----- Original Message -----
From: Tom Wright
To: email@example.com ; Jimmy Magahern
Sent: Sunday, September 10, 2006 3:36 PM
Subject: KCAC Lives! comments
I haven't figured out all this "blogging" crap (i.e., how to post a message so everyone can see it), but I'm still interested in what's going on, so here's my two cents worth. Feel free to post it on the blog since I couldn't figure out how.
First, nobody has to munch on broken glass to hear my tapes; a million in cash will do nicely. No, wait, they're free for the asking (sorry, I lost my hippie idealism there for a moment). I'm currently digitizing yet another set of tapes, including Hans Olson on the air at KDKB with Marty Manning on 5/21/76, and an earlier Hans appearance on KDKB in 1974 (although the original cassette of the latter is an advanced state of fragility and may not be 100% salvageable). I also have 4 hours(!) of Toad's last show at KSLX in 1983 on a reel of tape waiting to be copied, along with some tapes of the remote "Balcony Hall" broadcasts back in 1975 (Jerry Riopelle, Tom Waits, and Tracy Nelson) and assorted other archival goodies. I've already digitized a 7/29/78 Jerry Riopelle live broadcast from the Celebrity Theater on KDKB (during which he unleashes the F-bomb on the public airwaves), and the three "Profile" shows Compton did on Channel 8: music and interviews with Jerry Jeff Walker, David Bromberg, and Shawn Phillips (audio only, this was way before home video; I have no idea of the videos still survive in the Channel 8 vaults). I might even have an old episode of "Bunkhouse Capers" on tape, if I can find the box with the old 5-inch reels in it...
BUT... (as Pee Wee Herman said, there's always a big but)... we have to find some mechanism by which I can list what's available, and receive and process requests for copies. And while I'll do the copying for free, it would be awfully nice if folks who want them would supply me with blank discs and postage, or reimburse me for those costs. This is assuming more than two or three people want copies.
Speaking of people wanting copies... um, who ARE you people? Some of the names on the blog are familiar to me but many are not... remember, I wasn't part of that scene except as an avid listener, so while you all know each other, the blog is more than a little dense for an outsider like me. Some sort of introduction or "cast of characters" would be nice.

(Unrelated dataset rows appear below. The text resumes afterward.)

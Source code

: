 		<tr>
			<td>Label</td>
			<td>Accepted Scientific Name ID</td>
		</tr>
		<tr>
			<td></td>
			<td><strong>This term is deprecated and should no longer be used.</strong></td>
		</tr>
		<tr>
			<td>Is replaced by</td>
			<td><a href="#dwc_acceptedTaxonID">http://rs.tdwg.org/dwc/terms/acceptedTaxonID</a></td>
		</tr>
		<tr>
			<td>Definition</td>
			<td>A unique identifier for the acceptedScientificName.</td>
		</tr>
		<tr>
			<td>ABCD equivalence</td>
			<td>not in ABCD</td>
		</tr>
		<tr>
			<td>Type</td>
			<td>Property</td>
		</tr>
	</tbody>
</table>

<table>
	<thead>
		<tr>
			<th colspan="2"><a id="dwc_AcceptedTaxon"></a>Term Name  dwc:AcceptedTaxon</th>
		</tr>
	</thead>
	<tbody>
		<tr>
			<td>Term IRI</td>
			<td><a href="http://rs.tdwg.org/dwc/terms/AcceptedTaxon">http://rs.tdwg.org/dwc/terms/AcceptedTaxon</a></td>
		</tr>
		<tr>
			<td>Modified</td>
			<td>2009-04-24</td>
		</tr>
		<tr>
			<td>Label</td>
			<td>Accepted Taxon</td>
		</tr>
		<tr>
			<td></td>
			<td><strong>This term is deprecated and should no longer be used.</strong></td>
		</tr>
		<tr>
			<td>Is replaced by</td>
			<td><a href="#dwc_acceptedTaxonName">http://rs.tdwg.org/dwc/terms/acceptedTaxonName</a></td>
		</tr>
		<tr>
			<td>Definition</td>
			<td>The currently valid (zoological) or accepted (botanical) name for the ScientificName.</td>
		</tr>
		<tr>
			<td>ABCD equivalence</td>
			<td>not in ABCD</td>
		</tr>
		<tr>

As for the fate of KDKB... who cares??? It's been nothing but another set of call letters for a long time now, and whatever happens to it won't change or tarnish what it meant to us back in the day. One reason I recorded, and kept, all those tapes was a sense even at the time that this was too good to last, and - guess what - it didn't. I'm an archaeologist, so in a sense I literally live in the past, but I also have some insight into the flow of human history and how the ONLY constant is change. If KDKB goes Spanish or pop or country or talk or if they just decide to broadcast "Metal Machine Music" on a never-ending loop, it won't make a bit of difference to me. An anthropologist friend once summed up the whole of human history for me in six words: "time passes, things change, people adapt." I keep hoping that out of the wreckage of FM radio something truly new and creative and meaningful will emerge, and perhaps it will... but I'm not holding my breath. Just adapting.

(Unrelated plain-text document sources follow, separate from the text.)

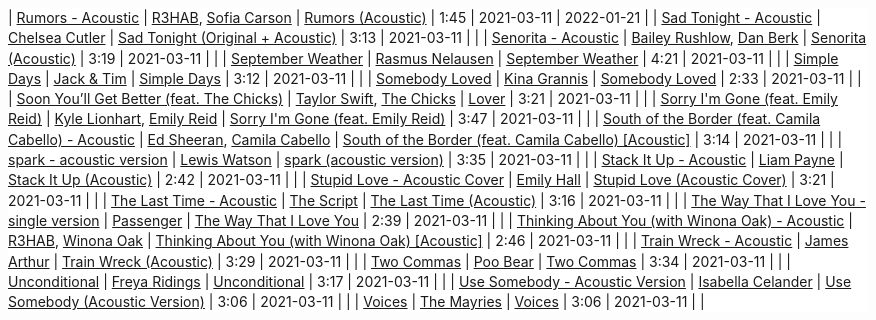 | [Rumors \- Acoustic](https://open.spotify.com/track/65Yuc4cz9ozKZKj40dfFcg) | [R3HAB](https://open.spotify.com/artist/6cEuCEZu7PAE9ZSzLLc2oQ), [Sofia Carson](https://open.spotify.com/artist/7bp2lSdh12wcA8LyB1srfJ) | [Rumors \(Acoustic\)](https://open.spotify.com/album/5U0H4fUs3bSdNG4ALQJwMu) | 1:45 | 2021-03-11 | 2022-01-21 |
| [Sad Tonight \- Acoustic](https://open.spotify.com/track/1aXIgw5xYdFSZhoK1f6VbI) | [Chelsea Cutler](https://open.spotify.com/artist/5JMLG56F1X5mFmWNmS0iAp) | [Sad Tonight \(Original + Acoustic\)](https://open.spotify.com/album/3NkEzmCBqHZiLjoJsRpG5L) | 3:13 | 2021-03-11 |  |
| [Senorita \- Acoustic](https://open.spotify.com/track/69jAWn8c3I81SHphhF6zHj) | [Bailey Rushlow](https://open.spotify.com/artist/1tTQcokfKcsCxZaHF2pIhw), [Dan Berk](https://open.spotify.com/artist/2kfmnXYxa9yh0RkUBPjSwZ) | [Senorita \(Acoustic\)](https://open.spotify.com/album/3Ar1IuER5q0B6ZJDKHJVzt) | 3:19 | 2021-03-11 |  |
| [September Weather](https://open.spotify.com/track/2KZ3DD0we4RMEhJrWuXun7) | [Rasmus Nelausen](https://open.spotify.com/artist/1mrACLxjCoANoKSwcEWqNA) | [September Weather](https://open.spotify.com/album/7IDIIx7H9eydffK9b6PMcy) | 4:21 | 2021-03-11 |  |
| [Simple Days](https://open.spotify.com/track/18hzcFq9jqdTlI3D8WmOdy) | [Jack & Tim](https://open.spotify.com/artist/1fgrPRvmKUdRM6nwm3skRB) | [Simple Days](https://open.spotify.com/album/4zWB8j5CBMeEbmkFFY9c8W) | 3:12 | 2021-03-11 |  |
| [Somebody Loved](https://open.spotify.com/track/1wflx5YklLYToaIbXkrZSq) | [Kina Grannis](https://open.spotify.com/artist/7h4j9YTJJuAHzLCc3KCvYu) | [Somebody Loved](https://open.spotify.com/album/4T7n2myY9sAcGSJD2v0IAf) | 2:33 | 2021-03-11 |  |
| [Soon You’ll Get Better \(feat\. The Chicks\)](https://open.spotify.com/track/4AYtqFyFbX0Xkc2wtcygTr) | [Taylor Swift](https://open.spotify.com/artist/06HL4z0CvFAxyc27GXpf02), [The Chicks](https://open.spotify.com/artist/25IG9fa7cbdmCIy3OnuH57) | [Lover](https://open.spotify.com/album/1NAmidJlEaVgA3MpcPFYGq) | 3:21 | 2021-03-11 |  |
| [Sorry I'm Gone \(feat\. Emily Reid\)](https://open.spotify.com/track/5n7qpik8TgQGGNYBsAktkr) | [Kyle Lionhart](https://open.spotify.com/artist/3VLXw7Phdo2mLlUoB5B59j), [Emily Reid](https://open.spotify.com/artist/3TT6dzzXE5aV42E7PiGuAD) | [Sorry I'm Gone \(feat\. Emily Reid\)](https://open.spotify.com/album/189dnw9fwpzRuaxGYcagMs) | 3:47 | 2021-03-11 |  |
| [South of the Border \(feat\. Camila Cabello\) \- Acoustic](https://open.spotify.com/track/6Kzzkq9sFHm51RwhHswCVc) | [Ed Sheeran](https://open.spotify.com/artist/6eUKZXaKkcviH0Ku9w2n3V), [Camila Cabello](https://open.spotify.com/artist/4nDoRrQiYLoBzwC5BhVJzF) | [South of the Border \(feat\. Camila Cabello\) \[Acoustic\]](https://open.spotify.com/album/1NXzlVvFqPATxSheVsEVZT) | 3:14 | 2021-03-11 |  |
| [spark \- acoustic version](https://open.spotify.com/track/5JEvRUqLBetsMC12nAKlen) | [Lewis Watson](https://open.spotify.com/artist/40ELTAg7Kg6vbWnlyx2n9R) | [spark \(acoustic version\)](https://open.spotify.com/album/2t9kgL9bskHkLAR3wESeeF) | 3:35 | 2021-03-11 |  |
| [Stack It Up \- Acoustic](https://open.spotify.com/track/26pc0rVJ8Ca8N03RDxT0rp) | [Liam Payne](https://open.spotify.com/artist/5pUo3fmmHT8bhCyHE52hA6) | [Stack It Up \(Acoustic\)](https://open.spotify.com/album/1Y46HfQXfRfi4hSt91WQFE) | 2:42 | 2021-03-11 |  |
| [Stupid Love \- Acoustic Cover](https://open.spotify.com/track/67UOPTeZfrUENW7MA5F3e6) | [Emily Hall](https://open.spotify.com/artist/4RbjejrQkdyJK5XUyvnSDU) | [Stupid Love \(Acoustic Cover\)](https://open.spotify.com/album/4Pn5qhCGfkSnRlPGTlrcrN) | 3:21 | 2021-03-11 |  |
| [The Last Time \- Acoustic](https://open.spotify.com/track/2uVGbDn2fqGjQONpKfTaxl) | [The Script](https://open.spotify.com/artist/3AQRLZ9PuTAozP28Skbq8V) | [The Last Time \(Acoustic\)](https://open.spotify.com/album/5oTybq1gUqM2zS24spst7z) | 3:16 | 2021-03-11 |  |
| [The Way That I Love You \- single version](https://open.spotify.com/track/7DZ8n63a46dU6iUyN9OeRl) | [Passenger](https://open.spotify.com/artist/0gadJ2b9A4SKsB1RFkBb66) | [The Way That I Love You](https://open.spotify.com/album/2brd4GZO66lqqlAWgNiIkK) | 2:39 | 2021-03-11 |  |
| [Thinking About You \(with Winona Oak\) \- Acoustic](https://open.spotify.com/track/00IPZgU8xFEGwUCssQK4q0) | [R3HAB](https://open.spotify.com/artist/6cEuCEZu7PAE9ZSzLLc2oQ), [Winona Oak](https://open.spotify.com/artist/3XC57xz74X3xUi1hv4mge1) | [Thinking About You \(with Winona Oak\) \[Acoustic\]](https://open.spotify.com/album/1rqvywHPsDRzB2tr0WxVzm) | 2:46 | 2021-03-11 |  |
| [Train Wreck \- Acoustic](https://open.spotify.com/track/043T1ZzD0qHoesyfZhseGn) | [James Arthur](https://open.spotify.com/artist/4IWBUUAFIplrNtaOHcJPRM) | [Train Wreck \(Acoustic\)](https://open.spotify.com/album/6z6jD5mmTJ5Zr7HRA3C0WQ) | 3:29 | 2021-03-11 |  |
| [Two Commas](https://open.spotify.com/track/7fLgbqsbl6DpOyIUak0ATf) | [Poo Bear](https://open.spotify.com/artist/3JXpwnHbLvXxY99EuXqFPX) | [Two Commas](https://open.spotify.com/album/16NsVCcpShBwp7eddHZGPt) | 3:34 | 2021-03-11 |  |
| [Unconditional](https://open.spotify.com/track/2Z7UF5qoyCU6Ksnf6aTMOs) | [Freya Ridings](https://open.spotify.com/artist/5pDjmC5mRl7vDJhsjVwNfk) | [Unconditional](https://open.spotify.com/album/40icOTpSW5lDFI2kyYHEkU) | 3:17 | 2021-03-11 |  |
| [Use Somebody \- Acoustic Version](https://open.spotify.com/track/55KKAV2VnlggBrVS0J666s) | [Isabella Celander](https://open.spotify.com/artist/6sQYT9B066RITdelCECQuE) | [Use Somebody \(Acoustic Version\)](https://open.spotify.com/album/29IqFm10gYl1ml1Occt8m5) | 3:06 | 2021-03-11 |  |
| [Voices](https://open.spotify.com/track/5vuWnrXHFlKMQVcVu9fmRd) | [The Mayries](https://open.spotify.com/artist/38SWPOPO1YqxUPnT4AAoID) | [Voices](https://open.spotify.com/album/5wAKEeRp8jjJNuR8cIFqpu) | 3:06 | 2021-03-11 |  |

Again, I'm happy to share my tapes (in digitized form) with anybody, but we'll have to work out some structured way of making them available to interested parties without putting unreasonable demands on my time or wallet. Also, I still like the idea of a permanent archive of KCAC/KDKB materials (tapes, newspaper clippings, letters, documents, etc.) at the ASU Arizona Collection, Arizona Historical Society, or other formal institution that can properly catalog and curate the material in whatever passes for perpetuity. And again, we need either a comprehensive written history of the people and events of those days, or an oral history consisting of taped interviews with as many of the relevant people as possible. We're all getting old; let's not let this part of Arizona history die with us, OK?

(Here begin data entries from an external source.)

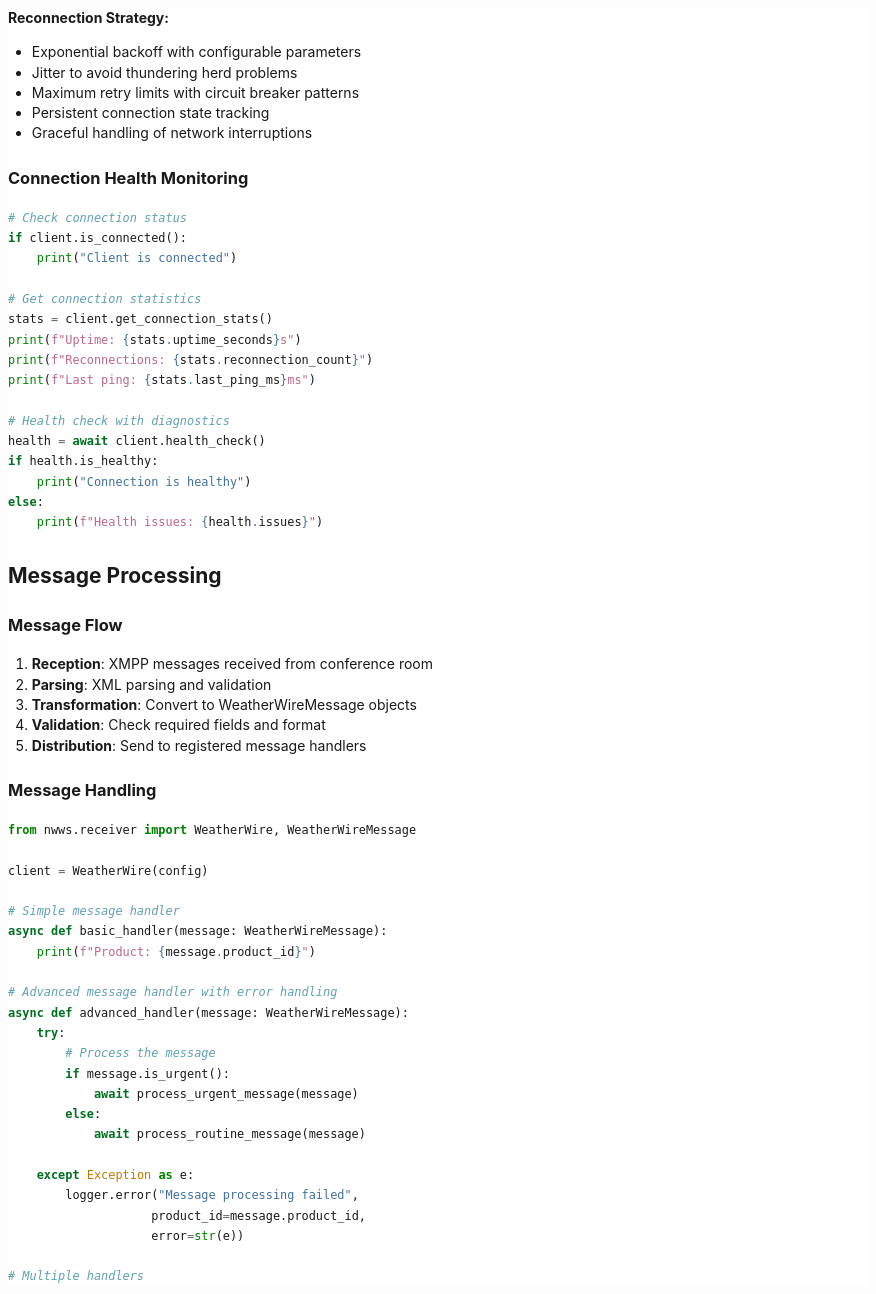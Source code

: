 **Reconnection Strategy:**
- Exponential backoff with configurable parameters
- Jitter to avoid thundering herd problems
- Maximum retry limits with circuit breaker patterns
- Persistent connection state tracking
- Graceful handling of network interruptions

### Connection Health Monitoring

```python
# Check connection status
if client.is_connected():
    print("Client is connected")
    
# Get connection statistics
stats = client.get_connection_stats()
print(f"Uptime: {stats.uptime_seconds}s")
print(f"Reconnections: {stats.reconnection_count}")
print(f"Last ping: {stats.last_ping_ms}ms")

# Health check with diagnostics
health = await client.health_check()
if health.is_healthy:
    print("Connection is healthy")
else:
    print(f"Health issues: {health.issues}")
```

## Message Processing

### Message Flow

1. **Reception**: XMPP messages received from conference room
2. **Parsing**: XML parsing and validation
3. **Transformation**: Convert to WeatherWireMessage objects
4. **Validation**: Check required fields and format
5. **Distribution**: Send to registered message handlers

### Message Handling

```python
from nwws.receiver import WeatherWire, WeatherWireMessage

client = WeatherWire(config)

# Simple message handler
async def basic_handler(message: WeatherWireMessage):
    print(f"Product: {message.product_id}")

# Advanced message handler with error handling
async def advanced_handler(message: WeatherWireMessage):
    try:
        # Process the message
        if message.is_urgent():
            await process_urgent_message(message)
        else:
            await process_routine_message(message)
            
    except Exception as e:
        logger.error("Message processing failed", 
                    product_id=message.product_id,
                    error=str(e))

# Multiple handlers
```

I gave copies of some of my old tapes to a guy at KDKB a few years ago; he was the unofficial historian for the station, I think his name was Fred. He was relatively young but knew quite a bit about the old days. When I visited him, he showed me a bunch of old, hand-written playlists (from Compton and others) on yellow legal pads. This was about 3 years ago. Anybody know Fred, and/or if there's some other way to salvage historical material housed at the station???